Downfall of Gaia's third studio album, Aeon Unveils the Thrones of Decay, was released on 11 November 2014 through Metal Blade. The songs were mostly created in two weeks of rehearsing and writing after the band's new drummer, Michael Kadnar from New York City who recently replaced Hannes, flew to Germany in March, while vocals were added a month later after Goncalves wrote the lyrics. The final version was recorded at '79 Sound Studio, mixed at Atomic Garden Studio and mastered at Audiosiege Studio in Portland, Oregon. Describing the record, Goncalves stated that it "is a concept album about time and all of its relentless sides ... deal[ing] with the darker sides of life and the struggles everyone has to fight on a day to day [basis]" and while "songs on [the band's] previous records grew slowly and things took their time, this time [they] tried to focus on pretty straight, fast and aggressive song structures." In support of the album, they toured the East Coast and the Midwest of the US in January/February 2015. and Europe with fellow German extreme metal band Der Weg einer Freiheit in March/April 2015. Further tours followed, including through Japan and Australia, only ending towards the end of the year when the band began working on their next album.
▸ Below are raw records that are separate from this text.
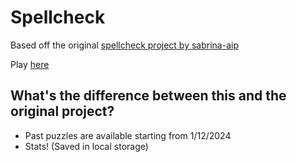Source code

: # Spellcheck

Based off the original [spellcheck project by sabrina-aip](https://github.com/sabrina-aip/spellcheck)

Play [here](https://www.spellcheck.ing)

## What's the difference between this and the original project?
- Past puzzles are available starting from 1/12/2024
- Stats! (Saved in local storage)
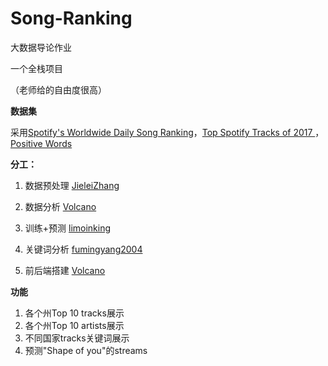 # Song-Ranking

大数据导论作业

一个全栈项目

（老师给的自由度很高）

**数据集**

采用[Spotify's Worldwide Daily Song Ranking](https://www.kaggle.com/datasets/edumucelli/spotifys-worldwide-daily-song-ranking)，[Top Spotify Tracks of 2017 ](https://www.kaggle.com/datasets/nadintamer/top-tracks-of-2017)，[Positive Words](https://www.kaggle.com/datasets/caicell/positive-words)

**分工：**

1. 数据预处理 [JieleiZhang](https://github.com/JieleiZhang)

2. 数据分析 [Volcano](https://github.com/volcano621)

3. 训练+预测 [limoinking](https://github.com/limoinking)

4. 关键词分析 [fumingyang2004](https://github.com/fumingyang2004)

5. 前后端搭建  [Volcano](https://github.com/volcano621)

**功能**

1. 各个州Top 10 tracks展示
2. 各个州Top 10 artists展示
3. 不同国家tracks关键词展示
4. 预测"Shape of you"的streams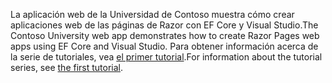 <span data-ttu-id="9a930-101">La aplicación web de la Universidad de Contoso muestra cómo crear aplicaciones web de las páginas de Razor con EF Core y Visual Studio.</span><span class="sxs-lookup"><span data-stu-id="9a930-101">The Contoso University web app demonstrates how to create Razor Pages web apps using EF Core and Visual Studio.</span></span> <span data-ttu-id="9a930-102">Para obtener información acerca de la serie de tutoriales, vea [el primer tutorial](xref:data/ef-rp/intro).</span><span class="sxs-lookup"><span data-stu-id="9a930-102">For information about the tutorial series, see [the first tutorial](xref:data/ef-rp/intro).</span></span>
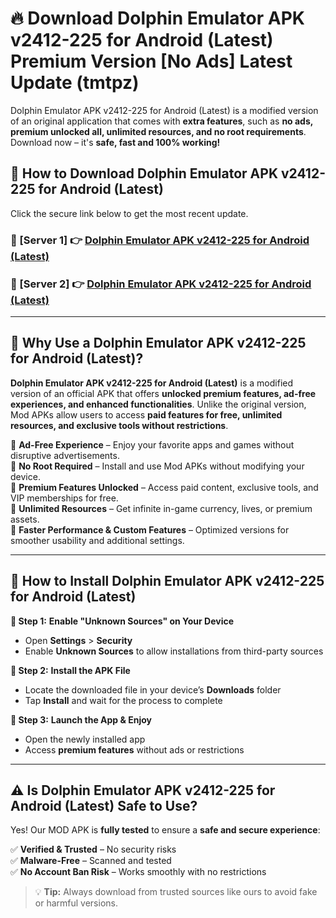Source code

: # 🔥 Download Dolphin Emulator APK v2412-225 for Android (Latest) Premium Version [No Ads] Latest Update (tmtpz) 

Dolphin Emulator APK v2412-225 for Android (Latest) is a modified version of an original application that comes with **extra features**, such as **no ads, premium unlocked all, unlimited resources, and no root requirements**. Download now – it's **safe, fast and 100% working!**

## **📱 How to Download Dolphin Emulator APK v2412-225 for Android (Latest)**  

Click the secure link below to get the most recent update.  

 ### **📌 [Server 1] 👉** [Dolphin Emulator APK v2412-225 for Android (Latest)](https://apkcomod.com?title=Dolphin_Emulator_APK_v2412-225_for_Android_(Latest))

 ### **📌 [Server 2] 👉** [Dolphin Emulator APK v2412-225 for Android (Latest)](https://apkcomod.com?title=Dolphin_Emulator_APK_v2412-225_for_Android_(Latest))

---

## **🤖 Why Use a Dolphin Emulator APK v2412-225 for Android (Latest)?**  

**Dolphin Emulator APK v2412-225 for Android (Latest)** is a modified version of an official APK that offers **unlocked premium features, ad-free experiences, and enhanced functionalities**. Unlike the original version, Mod APKs allow users to access **paid features for free, unlimited resources, and exclusive tools without restrictions**.

🔽 **Ad-Free Experience** – Enjoy your favorite apps and games without disruptive advertisements.  
🔽 **No Root Required** – Install and use Mod APKs without modifying your device.  
🔽 **Premium Features Unlocked** – Access paid content, exclusive tools, and VIP memberships for free.  
🔽 **Unlimited Resources** – Get infinite in-game currency, lives, or premium assets.  
🔽 **Faster Performance & Custom Features** – Optimized versions for smoother usability and additional settings.  

---

## **🚀 How to Install Dolphin Emulator APK v2412-225 for Android (Latest)**  

**🔹 Step 1:** **Enable "Unknown Sources" on Your Device**  
- Open **Settings** > **Security**  
- Enable **Unknown Sources** to allow installations from third-party sources  

**🔹 Step 2:** **Install the APK File**  
- Locate the downloaded file in your device’s **Downloads** folder  
- Tap **Install** and wait for the process to complete  

**🔹 Step 3:** **Launch the App & Enjoy**  
- Open the newly installed app  
- Access **premium features** without ads or restrictions  

---

## **⚠️ Is Dolphin Emulator APK v2412-225 for Android (Latest) Safe to Use?**  

Yes! Our MOD APK is **fully tested** to ensure a **safe and secure experience**:

✅ **Verified & Trusted** – No security risks  
✅ **Malware-Free** – Scanned and tested  
✅ **No Account Ban Risk** – Works smoothly with no restrictions  

> 💡 **Tip:** Always download from trusted sources like ours to avoid fake or harmful versions.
Wolff quit Downfall of Gaia in early 2016 to focus on new projects and private life and was replaced after a few auditions by Marco Mazzola from Berlin in April. The band's fourth studio album, Atrophy, was recorded in June 2016 at Hidden Planet Studio Berlin and mixed and mastered at Atomic Garden Studio. It was released through Metal Blade on 11 November 2016. On 8 February 2019, the band followed it up with their fifth, Ethic of Radical Finitude, through the same label.
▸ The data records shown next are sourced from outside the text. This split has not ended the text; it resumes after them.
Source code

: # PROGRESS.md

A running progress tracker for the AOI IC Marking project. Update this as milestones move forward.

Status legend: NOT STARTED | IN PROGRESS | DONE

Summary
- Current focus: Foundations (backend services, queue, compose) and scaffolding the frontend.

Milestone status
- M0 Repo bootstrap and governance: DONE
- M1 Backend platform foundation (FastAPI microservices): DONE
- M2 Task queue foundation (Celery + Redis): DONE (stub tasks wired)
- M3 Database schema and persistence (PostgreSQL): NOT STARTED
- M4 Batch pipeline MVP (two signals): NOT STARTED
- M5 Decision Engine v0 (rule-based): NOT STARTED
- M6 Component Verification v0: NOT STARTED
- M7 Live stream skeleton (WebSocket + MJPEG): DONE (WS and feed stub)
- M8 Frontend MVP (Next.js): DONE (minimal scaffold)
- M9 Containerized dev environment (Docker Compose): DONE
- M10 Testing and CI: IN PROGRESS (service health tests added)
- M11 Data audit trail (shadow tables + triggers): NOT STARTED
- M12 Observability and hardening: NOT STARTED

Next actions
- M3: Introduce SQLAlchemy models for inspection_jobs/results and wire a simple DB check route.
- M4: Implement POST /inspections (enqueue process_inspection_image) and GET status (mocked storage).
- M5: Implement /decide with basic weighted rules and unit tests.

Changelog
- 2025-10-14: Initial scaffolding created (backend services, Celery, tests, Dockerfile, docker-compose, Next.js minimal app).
== Musical style and influences ==
Downfall of Gaia's style, initially firmly rooted in crust punk, and then increasingly characterised by "longer, more grandiose, back-and-forth sweeping songs" has evolved over the course of their career. Following the 2014 release of Aeon Unveils the Thrones of Decay, it has been described as "experimental, sludge-infused black metal ... mixing second-wave black metal influences with progressive and atmospheric elements", as well as a "blend of post-metal riffs and black metal intensity" and "a mix of black metal, crusty grind bursts, sludge, and sprawling, sometimes doomy, post-metal". The band has been compared to Fall of Efrafa, Altar of Plagues and Agrimonia.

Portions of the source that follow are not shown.